Roberto Jofre: Revelando a Alma de Buenos Aires nas Cores Pulsantes de Sua Arte
- Marisa Melo
- 25 de jan. de 2024
- 3 min de leitura
Atualizado: 9 de abr.

Há pintores que se lançam sobre a tela com fúria. Outros, como Roberto Jofre, se aproximam com escuta. Seu estilo não busca o impacto imediato, mas a reverberação íntima, aquela que ecoa por dentro mesmo após o olhar já ter partido. Ele pinta como quem dança tango, com contenção e entrega, tensão e lirismo. Uma dança entre o gesto e o silêncio. Em sua obra, o figurativo e o abstrato não se opõem, eles se combinam. É como se a figura surgisse da névoa emocional de um sonho, tomando forma pouco a pouco, ao sabor da memória e do mistério. Há uma arquitetura delicada nas suas composições, muitas vezes geometricamente estruturadas, com traços de cubismo e um apuro formal que não sufoca a emoção, mas a organiza. Ele é um artista do intervalo: entre o corpo e a sombra, entre o rosto e a máscara, entre a cena e o símbolo.
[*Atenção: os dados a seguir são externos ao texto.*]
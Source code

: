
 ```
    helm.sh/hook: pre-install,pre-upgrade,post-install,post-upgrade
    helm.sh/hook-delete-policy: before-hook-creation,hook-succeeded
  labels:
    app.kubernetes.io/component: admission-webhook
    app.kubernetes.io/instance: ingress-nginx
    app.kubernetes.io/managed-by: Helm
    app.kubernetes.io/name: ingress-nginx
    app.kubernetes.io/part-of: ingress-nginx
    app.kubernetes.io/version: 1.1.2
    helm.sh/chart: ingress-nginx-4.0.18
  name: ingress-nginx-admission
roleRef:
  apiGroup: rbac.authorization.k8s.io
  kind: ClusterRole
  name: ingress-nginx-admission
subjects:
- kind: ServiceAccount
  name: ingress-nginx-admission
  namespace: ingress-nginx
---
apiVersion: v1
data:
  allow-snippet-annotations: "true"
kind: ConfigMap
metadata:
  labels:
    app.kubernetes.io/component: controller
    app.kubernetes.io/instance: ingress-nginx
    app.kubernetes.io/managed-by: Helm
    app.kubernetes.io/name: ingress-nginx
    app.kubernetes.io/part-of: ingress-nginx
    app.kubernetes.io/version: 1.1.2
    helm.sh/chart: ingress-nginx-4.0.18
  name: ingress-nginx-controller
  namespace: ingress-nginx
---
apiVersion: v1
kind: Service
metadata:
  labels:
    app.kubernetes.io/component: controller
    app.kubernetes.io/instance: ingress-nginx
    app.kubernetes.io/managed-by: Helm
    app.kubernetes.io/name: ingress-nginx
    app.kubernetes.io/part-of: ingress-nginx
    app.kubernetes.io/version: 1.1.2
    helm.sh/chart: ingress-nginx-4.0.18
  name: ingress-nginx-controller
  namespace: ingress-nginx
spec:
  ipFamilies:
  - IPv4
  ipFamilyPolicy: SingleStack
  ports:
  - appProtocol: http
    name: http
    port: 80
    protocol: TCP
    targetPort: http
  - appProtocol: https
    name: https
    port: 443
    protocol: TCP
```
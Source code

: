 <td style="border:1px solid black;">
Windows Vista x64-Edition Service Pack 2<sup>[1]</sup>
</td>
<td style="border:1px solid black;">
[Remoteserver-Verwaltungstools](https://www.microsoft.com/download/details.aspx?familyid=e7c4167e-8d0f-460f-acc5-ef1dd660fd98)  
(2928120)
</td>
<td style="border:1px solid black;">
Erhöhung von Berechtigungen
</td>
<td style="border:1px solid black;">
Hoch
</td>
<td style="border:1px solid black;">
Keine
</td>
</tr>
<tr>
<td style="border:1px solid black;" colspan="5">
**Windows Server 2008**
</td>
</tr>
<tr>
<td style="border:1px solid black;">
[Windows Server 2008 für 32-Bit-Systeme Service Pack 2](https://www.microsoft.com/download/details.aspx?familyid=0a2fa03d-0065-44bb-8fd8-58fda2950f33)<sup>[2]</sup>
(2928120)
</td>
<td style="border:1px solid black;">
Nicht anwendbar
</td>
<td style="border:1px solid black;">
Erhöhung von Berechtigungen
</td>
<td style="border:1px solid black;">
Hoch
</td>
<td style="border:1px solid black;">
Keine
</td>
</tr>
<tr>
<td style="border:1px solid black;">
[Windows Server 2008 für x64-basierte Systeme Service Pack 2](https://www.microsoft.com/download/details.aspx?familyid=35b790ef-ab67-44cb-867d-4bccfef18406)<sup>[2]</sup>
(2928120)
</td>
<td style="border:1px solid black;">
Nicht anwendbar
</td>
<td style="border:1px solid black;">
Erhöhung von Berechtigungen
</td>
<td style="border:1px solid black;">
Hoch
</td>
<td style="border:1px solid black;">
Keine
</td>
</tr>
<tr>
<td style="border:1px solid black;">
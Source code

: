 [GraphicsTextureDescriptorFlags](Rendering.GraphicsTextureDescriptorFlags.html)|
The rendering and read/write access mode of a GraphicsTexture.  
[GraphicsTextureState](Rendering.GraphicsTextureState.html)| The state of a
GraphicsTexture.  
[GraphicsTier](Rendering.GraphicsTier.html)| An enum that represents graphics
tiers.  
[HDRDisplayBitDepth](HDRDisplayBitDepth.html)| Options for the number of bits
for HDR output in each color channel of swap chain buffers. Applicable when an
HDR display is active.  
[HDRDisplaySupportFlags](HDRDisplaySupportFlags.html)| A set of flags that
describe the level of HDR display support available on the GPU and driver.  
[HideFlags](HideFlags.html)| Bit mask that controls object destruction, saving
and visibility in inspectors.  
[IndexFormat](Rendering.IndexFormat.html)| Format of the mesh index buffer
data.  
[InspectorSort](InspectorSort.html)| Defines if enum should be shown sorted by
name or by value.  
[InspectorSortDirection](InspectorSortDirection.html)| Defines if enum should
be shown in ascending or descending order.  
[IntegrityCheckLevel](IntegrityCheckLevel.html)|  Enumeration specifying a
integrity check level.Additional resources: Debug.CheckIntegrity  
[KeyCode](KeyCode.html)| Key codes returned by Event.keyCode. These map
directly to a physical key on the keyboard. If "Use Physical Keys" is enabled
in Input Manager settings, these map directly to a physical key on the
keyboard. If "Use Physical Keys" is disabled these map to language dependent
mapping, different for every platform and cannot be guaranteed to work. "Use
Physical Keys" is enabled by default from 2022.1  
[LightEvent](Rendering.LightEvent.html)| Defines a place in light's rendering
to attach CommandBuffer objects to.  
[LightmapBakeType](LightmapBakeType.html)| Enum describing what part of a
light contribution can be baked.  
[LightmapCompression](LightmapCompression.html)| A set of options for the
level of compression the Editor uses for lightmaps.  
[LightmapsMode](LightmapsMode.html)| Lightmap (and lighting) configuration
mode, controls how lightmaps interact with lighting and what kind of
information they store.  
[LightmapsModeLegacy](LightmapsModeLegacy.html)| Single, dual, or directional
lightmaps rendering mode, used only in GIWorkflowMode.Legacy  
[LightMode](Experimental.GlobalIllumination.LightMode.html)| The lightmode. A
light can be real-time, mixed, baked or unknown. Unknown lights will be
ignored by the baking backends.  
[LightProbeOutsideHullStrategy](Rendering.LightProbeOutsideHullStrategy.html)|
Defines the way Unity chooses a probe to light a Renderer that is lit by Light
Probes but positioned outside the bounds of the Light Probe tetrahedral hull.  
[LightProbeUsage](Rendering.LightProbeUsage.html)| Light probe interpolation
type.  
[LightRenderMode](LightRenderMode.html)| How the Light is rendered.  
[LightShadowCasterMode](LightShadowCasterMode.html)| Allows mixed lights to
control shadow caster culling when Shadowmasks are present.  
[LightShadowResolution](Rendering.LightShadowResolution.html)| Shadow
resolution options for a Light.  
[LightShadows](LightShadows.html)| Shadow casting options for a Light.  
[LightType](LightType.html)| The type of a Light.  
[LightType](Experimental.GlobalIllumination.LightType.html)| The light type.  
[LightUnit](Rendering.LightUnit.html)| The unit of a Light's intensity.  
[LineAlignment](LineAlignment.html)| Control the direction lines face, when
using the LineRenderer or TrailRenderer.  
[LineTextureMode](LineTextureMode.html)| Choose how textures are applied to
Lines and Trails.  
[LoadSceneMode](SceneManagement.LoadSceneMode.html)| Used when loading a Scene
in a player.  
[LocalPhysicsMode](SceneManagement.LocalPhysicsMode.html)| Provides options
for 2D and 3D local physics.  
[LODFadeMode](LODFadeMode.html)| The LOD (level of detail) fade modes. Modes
Sua paleta carrega a alma de Buenos Aires: vinhos fechados como a garganta depois de um choro contido, beges exaustos como a luz da madrugada sobre a madeira antiga dos cafés, azuis opacos que lembram as noites abafadas dos bairros portenhos. São cores que não gritam, mas dizem. Tons de um drama contido, de uma saudade que já não se nomeia. Tudo parece tingido por um tempo suspenso, por uma história que se cala, mas não cessa de vibrar.
É impossível falar de Jofre sem falar da cidade que atravessa sua obra com alma e corpo: Buenos Aires. Está ali não apenas como cenário, mas como estado de espírito. A cidade emerge nos espelhos dos cabarés, nos tampos de mármore das mesas, nos passos lentos dos dançarinos, no cigarro ainda aceso no canto da tela. É uma Buenos Aires que ele reconstrói a partir de sua própria biografia afetiva e da herança cultural dos imigrantes que moldaram sua identidade. Cada pintura sua parece uma carta em lunfardo, aquele idioma secreto dos subúrbios da cidade, feito de desejo e perda, de códigos e memórias. E há os gatos. Figuras recorrentes, silenciosas, quase espirituais. Eles vigiam, sugerem, conduzem o olhar. São sombras felinas que deslizam por suas composições como metáforas da noite, do mistério, daquilo que nos escapa. Como se fossem cúmplices do artista, partilhando com ele os segredos que a pintura não revela, mas insinua.
Jofre é autodidata, começou sua trajetória em 2001, e desde então vem construindo uma obra sólida, sensível, profundamente autoral. Ao longo dos anos, sua pintura foi ganhando amplitude. Se antes mergulhava mais decididamente na figuração, hoje flerta também com o abstrato, como quem explora os limites da linguagem para tocar o que é indizível. Essa busca estética e espiritual já o levou a expor em Paris, Nova York e outras cidades, sempre com a mesma sobriedade de quem prefere sugerir ao invés de afirmar.
Sua pintura é de escuta e espera. Seus personagens não posam, habitam. Têm postura, mas não rigidez. Falam com os ombros, com as mãos, com os olhos semicerrados. São corpos que lembram atores na antessala de uma cena, suspensos entre o que foi e o que virá. Há neles um drama argentino sim, mas filtrado por uma elegância contida, por uma afinação quase musical. Roberto Jofre nos convida a entrar em suas obras como quem adentra um quarto em penumbra, onde ainda paira o cheiro do cigarro, a música distante, o rumor de uma conversa interrompida. Nada é óbvio, tudo é atmosfera. E é nesse intervalo entre a forma e o afeto que ele constrói sua arte, uma arte que não quer decifrar o mundo, mas devolvê-lo ao seu estado mais poético: o da sugestão.